We didn’t get any pigs, but we avoided a fight so I think the over all trip was successful. We made one last trip to a less congested market place where John, an American baker who is mentoring a Haitian baker, could buy some flour. Flour is not a staple in Haitian cuisine the way it is in America, so the flour was sold at a higher end section of the market. This area had a paved road but no cars coming through, just a few motorcycles and a few hawkers moseying around. This section, like all others, had no specific designation. There were still people sitting on the sidewalk selling produce from their baskets, and there were standing shops with every day commodities. Yet some how the magic of the market designated this spot as the spot to buy higher end products. Some how all of the people selling the high grade flour and other luxury items decided to get together in the same place. There was no centralized logic to the market, there was no centralization whatsoever; there aren’t even any zoning codes. In the market nothing is really planned; people just coalesce at one spot and collectively figure out the most efficient division of space. The swine herders naturally gravitated toward the muddiest area near the river, the bovine sales were conducted in the largest open space, and the higher quality goods were sold in the most peaceful area. Without any single mind making a single decision, the rhythm of the market allocated the best spaces it could offer.
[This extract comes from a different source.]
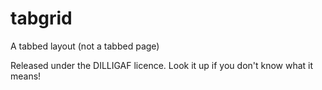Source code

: # tabgrid
A tabbed layout (not a tabbed page)

Released under the DILLIGAF licence. Look it up if you don't know what it means!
From the center of the storm, the Haitian market seemed hopelessly chaotic. There were all forms of man, machine, and beast demanding your attention, forcing themselves forward, and creating a sense of complete pandemonium. You can’t help but feel lost and almost threatened when you first walk in to the market. Yet once you take a small step back and look at the market as a whole, once you see the market as a single living thing rather than mess of individual people, the sense of irrationality transforms into succinct reasoning, the frenzied interactions between buyer and seller begin to reveal a sense of purpose, and Haiti’s noise becomes a unique melody. We tend to think Haiti is hopelessly disorganized and the only road to success is a series of complicated policies executed be from an outside force. But looking at Haiti's chaos from the center, and seeing it as a whole organism rather than smattering of different activities, conveys a different message. Everyday Haitians, when they work together, can do pretty well for themselves. Helping Haiti might mean helping Haitians do what they do best.